Football and freedom

That is why she and a small group of her female friends began playing football in the school courtyard after class. Not as an act of rebellion, but simply because playing football made them feel free. Unfortunately, there were many in the community who saw the girls playing football - and by extension, encroaching into what was believed to be the men’s domain - as a major issue.

“To me, football became the symbol of the lack of rights for women in Afghanistan,” explains Khalida, who is 29 years old today. “Through football, I got an opportunity to make my voice heard and direct everyone’s attention to the injustices we as a gender were subjected to.

“Football was the first official sport of Afghanistan, and if men are allowed to play, why shouldn’t we be allowed to as well?”

She who dares...

Khalida grew up in a war-torn country as part of a generation that had never known any other reality, and in a society that was opposed to women’s active involvement in any form of activity. But Khalida and many other Afghans wanted things to be different, even though it would take time and energy to change norms and break down the barriers that had been built up over many years.

“Women are the first victims of war. A lack of teaching, education and learning creates a society that turns against women. Every time a country is occupied, it is the rights of women and children that are restricted,” says Khalida.

Fortunately, there are those in society who find the strength to fight against human injustices, although doing so does not come without a price. Those who dare to speak out against the ruling elite put a lot at stake, including their own lives.

Khalida experienced this first-hand. After receiving numerous death threats in 2011, she had to flee Afghanistan, leaving behind her team mates and the national football team she had helped establish just a few years after the first time she kicked a ball around with her friends.
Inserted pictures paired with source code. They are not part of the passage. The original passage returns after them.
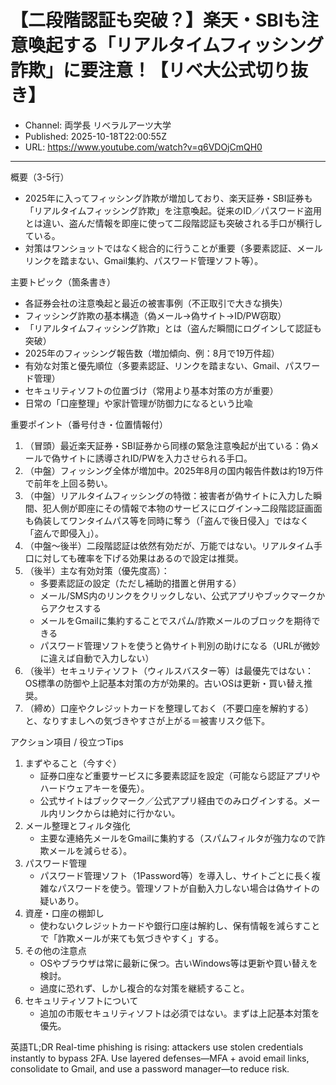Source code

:# 【二段階認証も突破？】楽天・SBIも注意喚起する「リアルタイムフィッシング詐欺」に要注意！【リベ大公式切り抜き】

- Channel: 両学長 リベラルアーツ大学
- Published: 2025-10-18T22:00:55Z
- URL: https://www.youtube.com/watch?v=q6VDOjCmQH0

---

概要（3-5行）
- 2025年に入ってフィッシング詐欺が増加しており、楽天証券・SBI証券も「リアルタイムフィッシング詐欺」を注意喚起。従来のID／パスワード盗用とは違い、盗んだ情報を即座に使って二段階認証も突破される手口が横行している。  
- 対策はワンショットではなく総合的に行うことが重要（多要素認証、メールリンクを踏まない、Gmail集約、パスワード管理ソフト等）。

主要トピック（箇条書き）
- 各証券会社の注意喚起と最近の被害事例（不正取引で大きな損失）
- フィッシング詐欺の基本構造（偽メール→偽サイト→ID/PW窃取）
- 「リアルタイムフィッシング詐欺」とは（盗んだ瞬間にログインして認証も突破）
- 2025年のフィッシング報告数（増加傾向、例：8月で19万件超）
- 有効な対策と優先順位（多要素認証、リンクを踏まない、Gmail、パスワード管理）
- セキュリティソフトの位置づけ（常用より基本対策の方が重要）
- 日常の「口座整理」や家計管理が防御力になるという比喩

重要ポイント（番号付き・位置情報付）
1. （冒頭）最近楽天証券・SBI証券から同様の緊急注意喚起が出ている：偽メールで偽サイトに誘導されID/PWを入力させられる手口。  
2. （中盤）フィッシング全体が増加中。2025年8月の国内報告件数は約19万件で前年を上回る勢い。  
3. （中盤）リアルタイムフィッシングの特徴：被害者が偽サイトに入力した瞬間、犯人側が即座にその情報で本物のサービスにログイン→二段階認証画面も偽装してワンタイムパス等を同時に奪う（「盗んで後日侵入」ではなく「盗んで即侵入」）。  
4. （中盤〜後半）二段階認証は依然有効だが、万能ではない。リアルタイム手口に対しても確率を下げる効果はあるので設定は推奨。  
5. （後半）主な有効対策（優先度高）：  
   - 多要素認証の設定（ただし補助的措置と併用する）  
   - メール/SMS内のリンクをクリックしない、公式アプリやブックマークからアクセスする  
   - メールをGmailに集約することでスパム/詐欺メールのブロックを期待できる  
   - パスワード管理ソフトを使うと偽サイト判別の助けになる（URLが微妙に違えば自動で入力しない）  
6. （後半）セキュリティソフト（ウィルスバスター等）は最優先ではない：OS標準の防御や上記基本対策の方が効果的。古いOSは更新・買い替え推奨。  
7. （締め）口座やクレジットカードを整理しておく（不要口座を解約する）と、なりすましへの気づきやすさが上がる＝被害リスク低下。

アクション項目 / 役立つTips
1. まずやること（今すぐ）  
   - 証券口座など重要サービスに多要素認証を設定（可能なら認証アプリやハードウェアキーを優先）。  
   - 公式サイトはブックマーク／公式アプリ経由でのみログインする。メール内リンクからは絶対に行かない。  
2. メール整理とフィルタ強化  
   - 主要な連絡先メールをGmailに集約する（スパムフィルタが強力なので詐欺メールを減らせる）。  
3. パスワード管理  
   - パスワード管理ソフト（1Password等）を導入し、サイトごとに長く複雑なパスワードを使う。管理ソフトが自動入力しない場合は偽サイトの疑いあり。  
4. 資産・口座の棚卸し  
   - 使わないクレジットカードや銀行口座は解約し、保有情報を減らすことで「詐欺メールが来ても気づきやすく」する。  
5. その他の注意点  
   - OSやブラウザは常に最新に保つ。古いWindows等は更新や買い替えを検討。  
   - 過度に恐れず、しかし複合的な対策を継続すること。  
6. セキュリティソフトについて  
   - 追加の市販セキュリティソフトは必須ではない。まずは上記基本対策を優先。

英語TL;DR
Real-time phishing is rising: attackers use stolen credentials instantly to bypass 2FA. Use layered defenses—MFA + avoid email links, consolidate to Gmail, and use a password manager—to reduce risk.
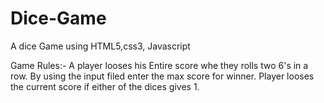 # Dice-Game
A dice Game using HTML5,css3, Javascript


Game Rules:-
 A player looses his Entire score whe they rolls two 6's in a row.
 By using the input filed enter the max score for winner.
 Player looses the current score if either of the dices gives 1.
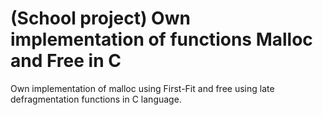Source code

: # (School project) Own implementation of functions Malloc and Free in C 
Own implementation of malloc using First-Fit and free using late defragmentation functions in C language.
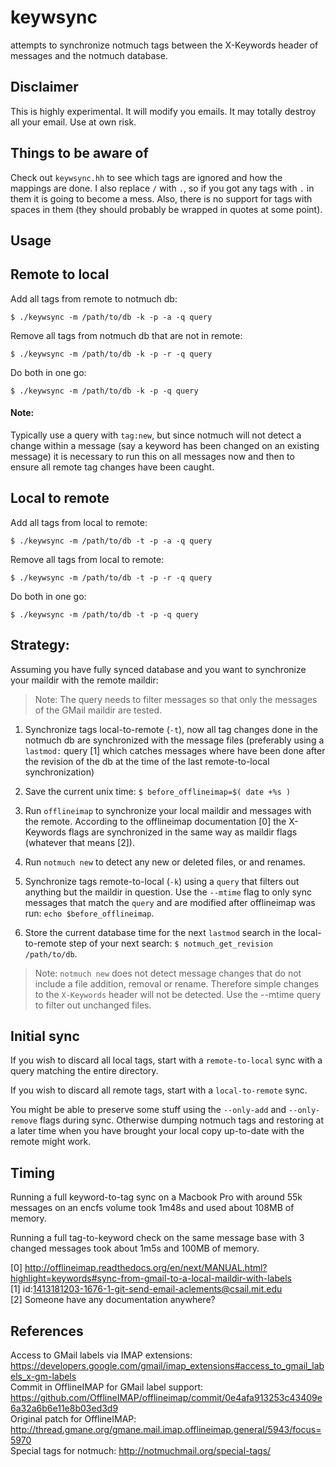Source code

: # keywsync

attempts to synchronize notmuch tags between the X-Keywords header of
messages and the notmuch database.

## Disclaimer

This is highly experimental. It will modify you emails. It may totally destroy all your email. Use at own risk.

## Things to be aware of
Check out `keywsync.hh` to see which tags are ignored and how the mappings are done. I also replace `/` with `.`,
so if you got any tags with `.` in them it is going to become a mess. Also, there is no support for tags with
spaces in them (they should probably be wrapped in quotes at some point).

## Usage

## Remote to local

Add all tags from remote to notmuch db:

`$ ./keywsync -m /path/to/db -k -p -a -q query`

Remove all tags from notmuch db that are not in remote:

`$ ./keywsync -m /path/to/db -k -p -r -q query`

Do both in one go:

`$ ./keywsync -m /path/to/db -k -p -q query`

#### Note:
Typically use a query with `tag:new`, but since notmuch will not detect a
change within a message (say a keyword has been changed on an existing message)
it is necessary to run this on all messages now and then to ensure all remote
tag changes have been caught.

## Local to remote

Add all tags from local to remote:

`$ ./keywsync -m /path/to/db -t -p -a -q query`

Remove all tags from local to remote:

`$ ./keywsync -m /path/to/db -t -p -r -q query`

Do both in one go:

`$ ./keywsync -m /path/to/db -t -p -q query`

## Strategy:

Assuming you have fully synced database and you want to synchronize your
maildir with the remote maildir:

>  Note: The query needs to filter messages so that only the messages of the
>  GMail maildir are tested.

1. Synchronize tags local-to-remote (`-t`), now all tag changes done in the
   notmuch db are synchronized with the message files (preferably using a
   `lastmod:` query [1] which catches messages where  have been done after
   the revision of the db at the time of the last remote-to-local synchronization)

1. Save the current unix time: `$ before_offlineimap=$( date +%s )`

1. Run `offlineimap` to synchronize your local maildir and messages with the
   remote. According to the offlineimap documentation [0] the X-Keywords flags
   are synchronized in the same way as maildir flags (whatever that means [2]).

1. Run `notmuch new` to detect any new or deleted files, or and renames.

1. Synchronize tags remote-to-local (`-k`) using a `query` that filters out anything
   but the maildir in question. Use the `--mtime` flag to only sync messages that match
   the `query` and are modified after offlineimap was run: `echo $before_offlineimap`.

1. Store the current database time for the next `lastmod` search in the local-to-remote
   step of your next search: `$ notmuch_get_revision /path/to/db`.

> Note: `notmuch new` does not detect message changes that do not include a file addition,
> removal or rename. Therefore simple changes to the `X-Keywords` header will not be detected.
> Use the --mtime query to filter out unchanged files.

## Initial sync

If you wish to discard all local tags, start with  a `remote-to-local` sync with a query
matching the entire directory.

If you wish to discard all remote tags, start with a `local-to-remote` sync.

You might be able to preserve some stuff using the `--only-add` and `--only-remove` flags during
sync. Otherwise dumping notmuch tags and restoring at a later time when you have brought your local
copy up-to-date with the remote might work.

## Timing

Running a full keyword-to-tag sync on a Macbook Pro with around 55k messages on an encfs volume
took 1m48s and used about 108MB of memory.

Running a full tag-to-keyword check on the same message base with 3 changed messages
took about 1m5s and 100MB of memory.

[0] http://offlineimap.readthedocs.org/en/next/MANUAL.html?highlight=keywords#sync-from-gmail-to-a-local-maildir-with-labels  
[1] id:1413181203-1676-1-git-send-email-aclements@csail.mit.edu  
[2] Someone have any documentation anywhere?  

## References

Access to GMail labels via IMAP extensions: https://developers.google.com/gmail/imap_extensions#access_to_gmail_labels_x-gm-labels  
Commit in OfflineIMAP for GMail label support: https://github.com/OfflineIMAP/offlineimap/commit/0e4afa913253c43409e6a32a6b6e11e8b03ed3d9  
Original patch for OfflineIMAP: http://thread.gmane.org/gmane.mail.imap.offlineimap.general/5943/focus=5970  
Special tags for notmuch: http://notmuchmail.org/special-tags/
After just three years playing football, Khalida managed to convince the Afghan Football Association to approve the formation of an Afghan women’s football league in 2007. Shortly thereafter, the first Afghan women’s national football team was formed, playing its first tournament match in Pakistan in 2008.

“The first time we stood out on the pitch in our national team jerseys, singing the national anthem... it was almost indescribable,” Khalida recalls. “Even before the match started, I knew I was completely uninterested in the final score. In so many ways, we had already won. We had reached our goal.”

There they were in Pakistan. Together. A group of women who had fought with enormous tenacity for the right to pursue their passion. The struggle had not only taken place on the pitch, but also - and especially - off it. Each of them had fought against norms and attitudes deeply rooted in their culture; against their schools, their families and society at large.

“We had proven that if men can do it, we women can too. It was the ultimate achievement. It was better than winning the World Cup!”

Today, 11 years after Afghanistan got its first women’s national football team, support for the team has grown. It has now become legal for both men and women to openly support the team through public channels such as social media.

However, the team still faces resistance. They are still not able to play matches in Afghanistan, as the authorities cannot guarantee the safety of the players. Khalida herself has not seen her home country since she fled it in a hurry seven years ago.

Now living in Denmark with her family, Khalida continues unrelentingly to fight for equality and the right of women to be treated on equal terms. For instance, her organization “Girl Power” is particularly focused on giving women in minority communities the chance to develop better self-esteem and confidence through sport.